I like the ... in the printout :)

>                    ia, mem_type);
>  
>       dapl_ia = (struct dapl_ia *)ia;
> @@ -258,6 +267,11 @@ int dapl_lmr_kcreate(struct dat_ia *ia, 
>                                                rmr_context, registered_length,
>                                                registered_address);
>               break;
> +     case DAT_MEM_TYPE_PLATFORM: /* used as a proprietary Tavor-FMR */

My understanding is that FMRs are not specific to Tavor. I thought 
Arbel and Sinai also had FMR support. Is that correct?
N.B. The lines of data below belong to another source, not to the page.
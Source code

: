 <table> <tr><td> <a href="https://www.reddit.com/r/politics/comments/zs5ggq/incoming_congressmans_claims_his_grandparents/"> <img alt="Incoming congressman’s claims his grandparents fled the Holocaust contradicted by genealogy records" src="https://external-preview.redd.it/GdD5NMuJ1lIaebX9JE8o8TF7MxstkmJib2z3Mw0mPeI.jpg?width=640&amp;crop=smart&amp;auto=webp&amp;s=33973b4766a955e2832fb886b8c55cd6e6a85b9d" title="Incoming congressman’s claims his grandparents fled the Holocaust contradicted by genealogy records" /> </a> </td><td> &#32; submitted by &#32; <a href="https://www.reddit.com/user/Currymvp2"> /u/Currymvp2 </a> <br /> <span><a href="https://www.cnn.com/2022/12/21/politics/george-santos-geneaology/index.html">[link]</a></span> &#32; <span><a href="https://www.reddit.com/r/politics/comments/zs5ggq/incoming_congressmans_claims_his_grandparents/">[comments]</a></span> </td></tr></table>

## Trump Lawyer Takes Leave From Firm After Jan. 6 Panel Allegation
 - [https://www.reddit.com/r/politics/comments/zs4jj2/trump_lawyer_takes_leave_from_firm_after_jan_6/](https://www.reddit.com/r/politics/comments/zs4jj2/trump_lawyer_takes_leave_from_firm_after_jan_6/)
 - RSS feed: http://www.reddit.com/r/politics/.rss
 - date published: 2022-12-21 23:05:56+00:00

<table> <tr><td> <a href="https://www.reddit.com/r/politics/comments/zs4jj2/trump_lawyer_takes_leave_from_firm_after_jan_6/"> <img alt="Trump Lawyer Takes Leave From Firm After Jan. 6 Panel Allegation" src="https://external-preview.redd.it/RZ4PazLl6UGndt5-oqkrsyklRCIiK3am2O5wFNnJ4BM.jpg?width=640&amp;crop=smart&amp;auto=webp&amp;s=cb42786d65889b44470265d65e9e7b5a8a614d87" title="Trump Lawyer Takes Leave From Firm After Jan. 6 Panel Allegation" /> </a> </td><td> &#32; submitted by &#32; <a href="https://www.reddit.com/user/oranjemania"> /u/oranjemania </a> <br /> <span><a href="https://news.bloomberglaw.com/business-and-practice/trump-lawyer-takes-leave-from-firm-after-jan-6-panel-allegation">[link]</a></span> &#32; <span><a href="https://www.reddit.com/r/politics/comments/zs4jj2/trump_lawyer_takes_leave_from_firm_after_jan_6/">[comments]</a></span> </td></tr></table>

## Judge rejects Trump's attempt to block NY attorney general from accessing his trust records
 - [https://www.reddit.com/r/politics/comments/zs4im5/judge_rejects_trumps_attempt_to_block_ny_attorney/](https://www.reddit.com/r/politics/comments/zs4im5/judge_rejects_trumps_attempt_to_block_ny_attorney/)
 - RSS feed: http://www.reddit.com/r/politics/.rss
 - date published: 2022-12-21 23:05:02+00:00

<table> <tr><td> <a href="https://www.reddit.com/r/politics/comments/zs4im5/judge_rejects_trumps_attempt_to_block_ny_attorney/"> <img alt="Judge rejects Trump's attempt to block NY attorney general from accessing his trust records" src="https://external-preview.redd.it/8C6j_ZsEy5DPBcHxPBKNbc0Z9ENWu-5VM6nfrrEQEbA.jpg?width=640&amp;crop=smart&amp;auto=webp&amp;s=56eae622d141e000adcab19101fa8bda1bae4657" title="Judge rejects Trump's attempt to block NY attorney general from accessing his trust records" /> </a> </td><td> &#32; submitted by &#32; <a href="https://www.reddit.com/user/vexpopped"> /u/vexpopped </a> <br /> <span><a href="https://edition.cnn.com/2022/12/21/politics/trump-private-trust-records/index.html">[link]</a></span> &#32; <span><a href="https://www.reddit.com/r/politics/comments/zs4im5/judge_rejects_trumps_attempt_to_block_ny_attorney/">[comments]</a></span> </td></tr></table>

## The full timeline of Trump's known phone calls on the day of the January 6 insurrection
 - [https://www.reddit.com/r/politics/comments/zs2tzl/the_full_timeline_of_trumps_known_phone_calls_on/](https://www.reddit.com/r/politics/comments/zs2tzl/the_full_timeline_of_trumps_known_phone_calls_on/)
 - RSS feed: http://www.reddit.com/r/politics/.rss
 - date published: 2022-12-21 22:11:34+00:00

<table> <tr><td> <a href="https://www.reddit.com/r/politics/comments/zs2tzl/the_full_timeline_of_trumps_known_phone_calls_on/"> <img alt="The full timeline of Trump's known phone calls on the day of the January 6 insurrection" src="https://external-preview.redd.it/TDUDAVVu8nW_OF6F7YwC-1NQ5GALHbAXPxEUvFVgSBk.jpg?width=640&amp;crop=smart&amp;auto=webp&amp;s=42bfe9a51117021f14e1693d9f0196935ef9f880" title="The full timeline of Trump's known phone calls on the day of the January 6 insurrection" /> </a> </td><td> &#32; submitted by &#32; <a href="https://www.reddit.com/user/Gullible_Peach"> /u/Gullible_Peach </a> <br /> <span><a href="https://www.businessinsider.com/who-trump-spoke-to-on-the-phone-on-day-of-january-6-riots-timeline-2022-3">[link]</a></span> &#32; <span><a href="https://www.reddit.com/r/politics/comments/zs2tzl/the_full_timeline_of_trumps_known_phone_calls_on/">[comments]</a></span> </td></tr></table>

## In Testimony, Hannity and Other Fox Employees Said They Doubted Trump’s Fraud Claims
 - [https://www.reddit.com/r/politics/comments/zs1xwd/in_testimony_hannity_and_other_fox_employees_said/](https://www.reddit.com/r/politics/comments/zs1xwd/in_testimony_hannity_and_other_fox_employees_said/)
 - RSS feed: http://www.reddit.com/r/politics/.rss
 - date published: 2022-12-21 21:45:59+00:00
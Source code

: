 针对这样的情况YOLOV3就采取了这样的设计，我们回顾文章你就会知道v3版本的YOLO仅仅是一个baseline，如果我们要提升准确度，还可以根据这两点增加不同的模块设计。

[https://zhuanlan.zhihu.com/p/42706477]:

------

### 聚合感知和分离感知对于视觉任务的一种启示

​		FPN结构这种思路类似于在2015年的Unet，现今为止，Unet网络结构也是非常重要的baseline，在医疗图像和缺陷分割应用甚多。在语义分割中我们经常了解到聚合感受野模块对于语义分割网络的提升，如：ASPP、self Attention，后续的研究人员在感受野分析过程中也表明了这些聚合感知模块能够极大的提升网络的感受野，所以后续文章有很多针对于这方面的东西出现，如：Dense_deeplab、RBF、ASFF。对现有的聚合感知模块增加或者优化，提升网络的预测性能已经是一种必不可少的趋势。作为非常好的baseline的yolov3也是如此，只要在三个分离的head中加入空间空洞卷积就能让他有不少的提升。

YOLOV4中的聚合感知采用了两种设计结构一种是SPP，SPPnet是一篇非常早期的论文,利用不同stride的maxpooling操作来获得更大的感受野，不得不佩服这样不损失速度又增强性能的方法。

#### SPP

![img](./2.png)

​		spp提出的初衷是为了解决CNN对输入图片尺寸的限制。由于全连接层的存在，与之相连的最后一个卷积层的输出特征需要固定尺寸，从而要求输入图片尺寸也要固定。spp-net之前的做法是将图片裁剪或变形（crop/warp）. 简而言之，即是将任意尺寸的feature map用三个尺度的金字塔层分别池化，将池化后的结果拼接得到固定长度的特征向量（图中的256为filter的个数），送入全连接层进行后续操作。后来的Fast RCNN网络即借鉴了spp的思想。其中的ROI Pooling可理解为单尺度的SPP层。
If so, we 
should change this comment.

> +             if (!active_fmr) {
> +                     status = -EINVAL;
> +                     break;
> +             }
>       case DAT_MEM_TYPE_PHYSICAL:
>       case DAT_MEM_TYPE_IA:
>               status = dapl_lmr_create_physical(dapl_ia, region_description,
> @@ -307,6 +321,7 @@ int dapl_lmr_free(struct dat_lmr *lmr)
>  
>       switch (dapl_lmr->param.mem_type) {
>       case DAT_MEM_TYPE_PHYSICAL:
> +     case DAT_MEM_TYPE_PLATFORM:
>       case DAT_MEM_TYPE_IA:
>       case DAT_MEM_TYPE_LMR:
>       {
> Index: dapl_pz.c
> ===================================================================
> --- dapl_pz.c (revision 3056)
> +++ dapl_pz.c (working copy)
> @@ -89,7 +89,17 @@ int dapl_pz_create(struct dat_ia *ia, st
>                            status);
>               goto error2;
>       }
> -     
> +
> +        if (active_fmr) {
> +             struct ib_fmr_pool_param params;
> +             set_fmr_params (&params);
> +             dapl_pz->fmr_pool = ib_create_fmr_pool(dapl_pz->pd, &params);
> +             if (IS_ERR(dapl_pz->fmr_pool))
> +                     dapl_dbg_log(DAPL_DBG_TYPE_WARN, 
> +                                  "could not create FMR pool <%ld>",
> +                                  PTR_ERR(dapl_pz->fmr_pool));
> +     }
> +
>       *pz = (struct dat_pz *)dapl_pz;
>       return 0;
>  
> @@ -104,7 +114,7 @@ error1:
>  int dapl_pz_free(struct dat_pz *pz)
>  {
>       struct dapl_pz *dapl_pz;
> -     int status;
> +     int status=0;
>  
>       dapl_dbg_log(DAPL_DBG_TYPE_API, "dapl_pz_free(%p)\n", pz);
>  
> @@ -114,8 +124,10 @@ int dapl_pz_free(struct dat_pz *pz)
>               status = -EINVAL;
>               goto error;
>       }
> -     
> -     status = ib_dealloc_pd(dapl_pz->pd);
> +     if (active_fmr)
> +             (void)ib_destroy_fmr_pool(dapl_pz->fmr_pool);
> +     else
> +             status = ib_dealloc_pd(dapl_pz->pd);


If active_fmr is true, we still allocate a PD in dapl_pz_create. 
Should the above be 

+       if (active_fmr)
+               (void)ib_destroy_fmr_pool(dapl_pz->fmr_pool);
+       status = ib_dealloc_pd(dapl_pz->pd);


>       if (status) {
>               dapl_dbg_log(DAPL_DBG_TYPE_ERR, "ib_dealloc_pd failed: %X\n",
>                            status);
> Index: dapl_ia.c
> ===================================================================
> --- dapl_ia.c (revision 3056)
> +++ dapl_ia.c (working copy)
> @@ -745,7 +745,8 @@ int dapl_ia_query(struct dat_ia *ia_ptr,
>               provider_attr->provider_version_major = DAPL_PROVIDER_MAJOR;
>               provider_attr->provider_version_minor = DAPL_PROVIDER_MINOR;
>               provider_attr->lmr_mem_types_supported =
> -                 DAT_MEM_TYPE_PHYSICAL | DAT_MEM_TYPE_IA;
> +                 DAT_MEM_TYPE_PHYSICAL | DAT_MEM_TYPE_IA | 
> +                         DAT_MEM_TYPE_PLATFORM;

Please align the DAT_MEM_TYPE_PLATFORM with the above line.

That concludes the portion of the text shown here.